■ Task prompt:
List each line of the data that holds the word "null".

*** Opening of Excerpted records ***

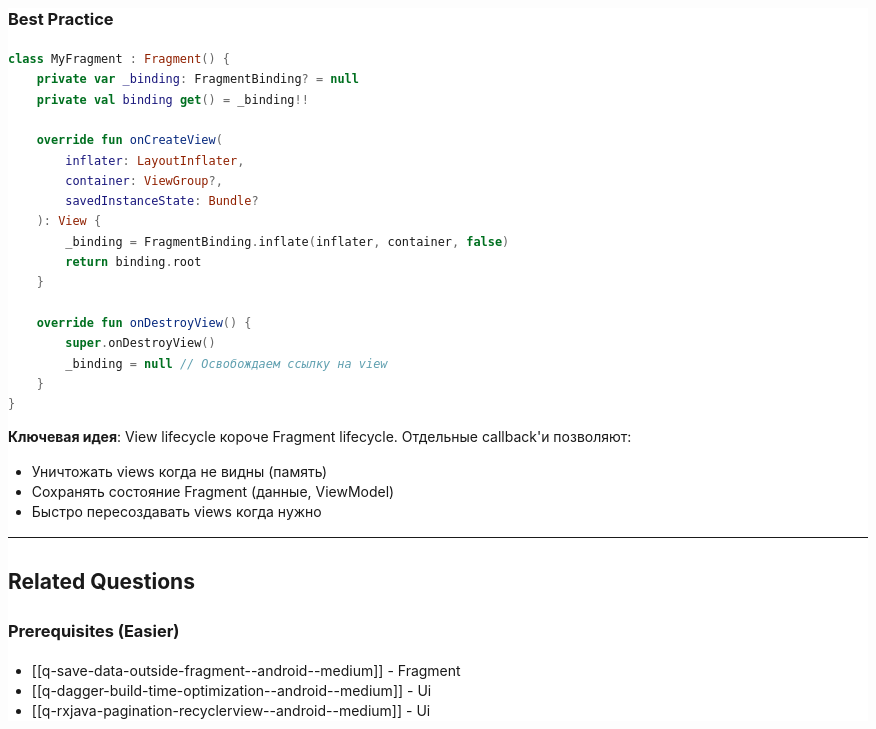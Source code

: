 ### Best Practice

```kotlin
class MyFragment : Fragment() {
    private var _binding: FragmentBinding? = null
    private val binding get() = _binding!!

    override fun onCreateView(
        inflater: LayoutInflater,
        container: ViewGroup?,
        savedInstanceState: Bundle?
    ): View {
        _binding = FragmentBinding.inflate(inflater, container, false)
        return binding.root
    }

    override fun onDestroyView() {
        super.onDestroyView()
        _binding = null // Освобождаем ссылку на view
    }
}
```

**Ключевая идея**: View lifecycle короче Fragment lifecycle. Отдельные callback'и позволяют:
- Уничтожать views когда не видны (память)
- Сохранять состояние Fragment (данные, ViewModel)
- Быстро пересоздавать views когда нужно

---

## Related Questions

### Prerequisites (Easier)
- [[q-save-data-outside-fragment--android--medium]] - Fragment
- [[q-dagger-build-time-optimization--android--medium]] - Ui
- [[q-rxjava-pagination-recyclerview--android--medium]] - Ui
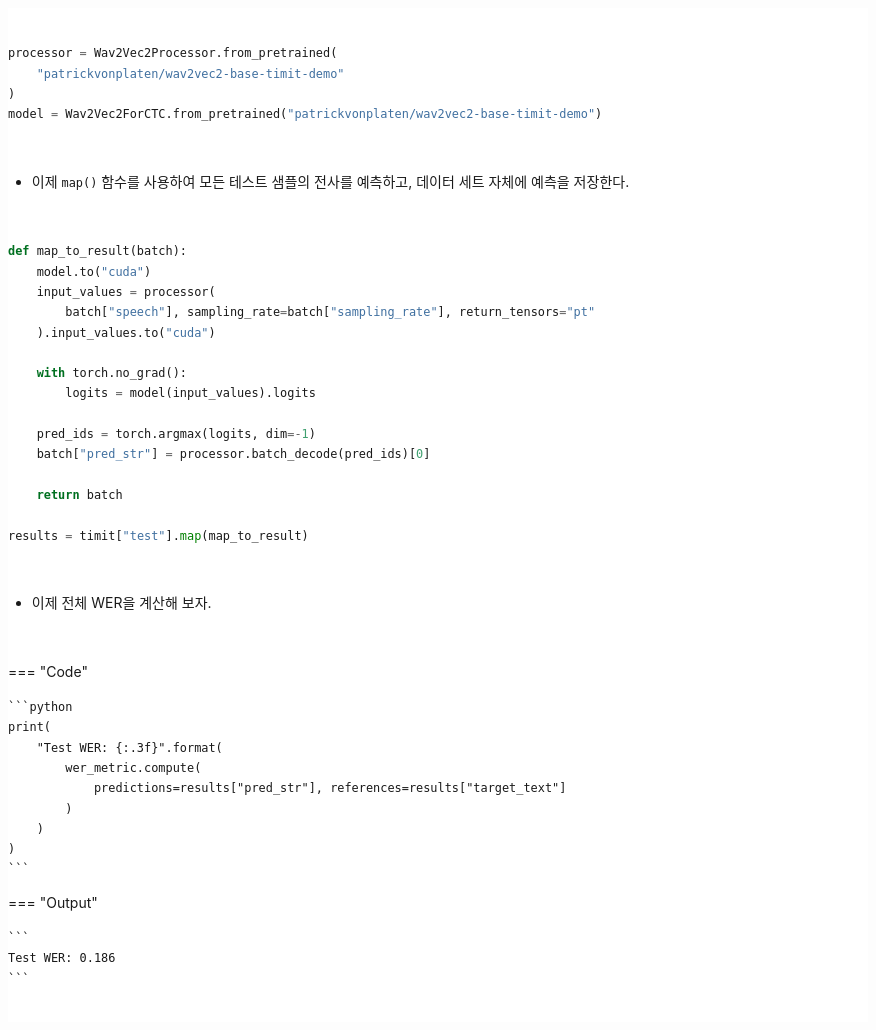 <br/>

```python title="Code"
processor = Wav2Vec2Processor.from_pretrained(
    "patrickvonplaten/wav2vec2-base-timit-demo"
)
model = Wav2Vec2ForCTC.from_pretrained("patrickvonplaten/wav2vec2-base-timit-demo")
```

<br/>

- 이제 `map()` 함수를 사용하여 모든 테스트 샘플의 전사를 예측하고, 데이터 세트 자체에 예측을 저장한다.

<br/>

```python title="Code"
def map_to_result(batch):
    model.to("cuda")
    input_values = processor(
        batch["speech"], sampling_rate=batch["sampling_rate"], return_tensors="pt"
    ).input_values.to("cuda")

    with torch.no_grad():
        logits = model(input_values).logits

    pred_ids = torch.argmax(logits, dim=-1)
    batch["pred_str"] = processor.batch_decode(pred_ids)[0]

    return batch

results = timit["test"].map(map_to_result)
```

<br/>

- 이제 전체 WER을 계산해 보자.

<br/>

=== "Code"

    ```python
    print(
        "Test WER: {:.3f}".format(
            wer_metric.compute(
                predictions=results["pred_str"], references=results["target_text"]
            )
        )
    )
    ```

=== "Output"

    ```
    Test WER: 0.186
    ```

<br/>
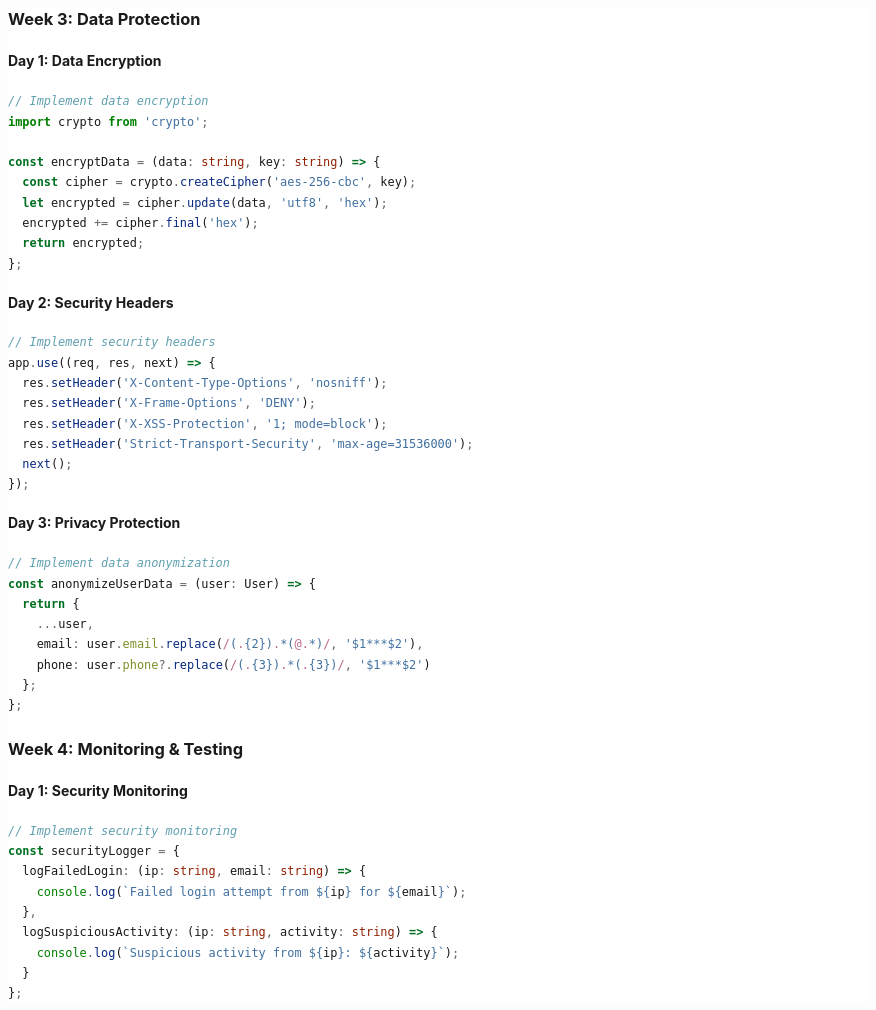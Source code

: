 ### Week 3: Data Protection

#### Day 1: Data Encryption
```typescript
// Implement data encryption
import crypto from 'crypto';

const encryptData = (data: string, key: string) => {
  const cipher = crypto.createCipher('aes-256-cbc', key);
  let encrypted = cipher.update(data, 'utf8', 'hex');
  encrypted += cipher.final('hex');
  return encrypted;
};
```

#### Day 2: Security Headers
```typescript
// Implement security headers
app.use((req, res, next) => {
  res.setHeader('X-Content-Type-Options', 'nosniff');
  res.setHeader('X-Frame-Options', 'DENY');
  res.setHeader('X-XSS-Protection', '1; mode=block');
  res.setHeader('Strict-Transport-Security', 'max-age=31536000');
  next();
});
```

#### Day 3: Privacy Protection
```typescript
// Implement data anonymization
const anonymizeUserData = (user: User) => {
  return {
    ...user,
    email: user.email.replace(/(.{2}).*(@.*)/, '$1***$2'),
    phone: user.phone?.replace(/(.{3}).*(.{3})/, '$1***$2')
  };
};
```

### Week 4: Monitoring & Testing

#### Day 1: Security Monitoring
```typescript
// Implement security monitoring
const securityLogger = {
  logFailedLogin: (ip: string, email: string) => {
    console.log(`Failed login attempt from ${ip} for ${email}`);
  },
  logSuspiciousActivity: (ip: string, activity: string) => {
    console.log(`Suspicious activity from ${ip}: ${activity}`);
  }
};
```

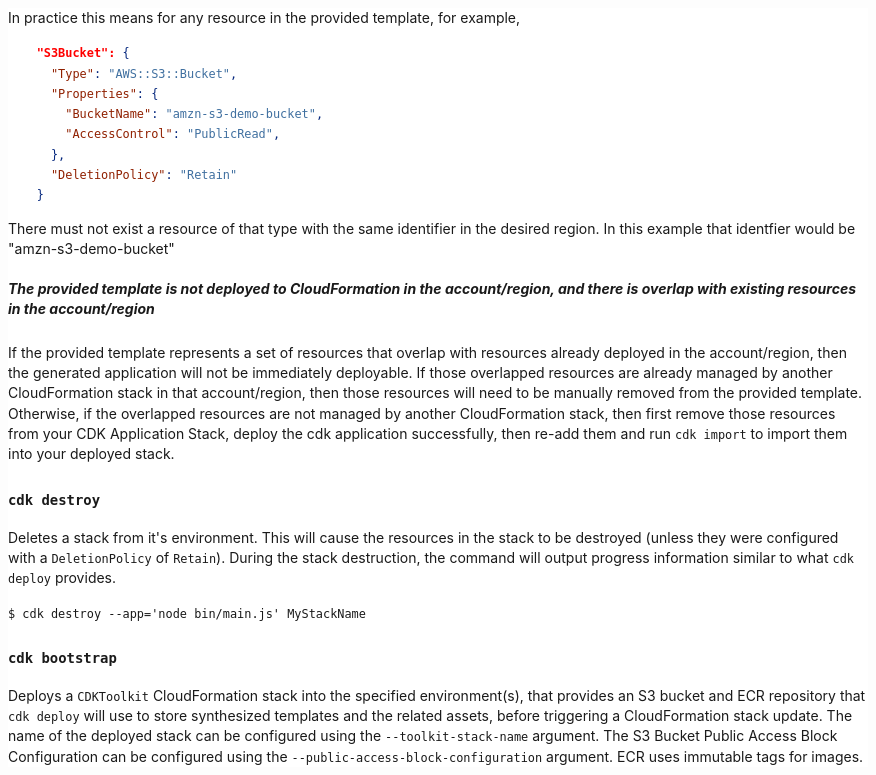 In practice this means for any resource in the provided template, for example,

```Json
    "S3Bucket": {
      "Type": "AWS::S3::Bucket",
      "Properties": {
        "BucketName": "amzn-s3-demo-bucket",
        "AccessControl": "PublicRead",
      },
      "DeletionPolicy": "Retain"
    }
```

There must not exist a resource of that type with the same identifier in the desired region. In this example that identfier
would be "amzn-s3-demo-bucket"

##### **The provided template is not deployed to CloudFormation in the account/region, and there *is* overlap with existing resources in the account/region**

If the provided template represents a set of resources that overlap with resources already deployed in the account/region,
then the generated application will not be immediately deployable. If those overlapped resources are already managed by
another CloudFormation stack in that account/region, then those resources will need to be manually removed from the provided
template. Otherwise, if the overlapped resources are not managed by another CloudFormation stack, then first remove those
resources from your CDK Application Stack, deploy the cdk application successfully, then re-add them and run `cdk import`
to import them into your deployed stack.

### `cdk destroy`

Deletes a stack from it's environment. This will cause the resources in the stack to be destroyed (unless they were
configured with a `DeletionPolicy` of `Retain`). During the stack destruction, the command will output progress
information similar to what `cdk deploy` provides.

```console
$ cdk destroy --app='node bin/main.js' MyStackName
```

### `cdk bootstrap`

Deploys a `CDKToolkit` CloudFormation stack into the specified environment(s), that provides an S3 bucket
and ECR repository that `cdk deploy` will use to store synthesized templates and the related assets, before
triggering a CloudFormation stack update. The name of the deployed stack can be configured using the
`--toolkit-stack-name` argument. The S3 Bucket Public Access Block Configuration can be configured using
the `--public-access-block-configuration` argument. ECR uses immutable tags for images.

*** Close of Excerpted records ***

■ Result:
    private var _binding: FragmentBinding? = null
        _binding = null // Освобождаем ссылку на view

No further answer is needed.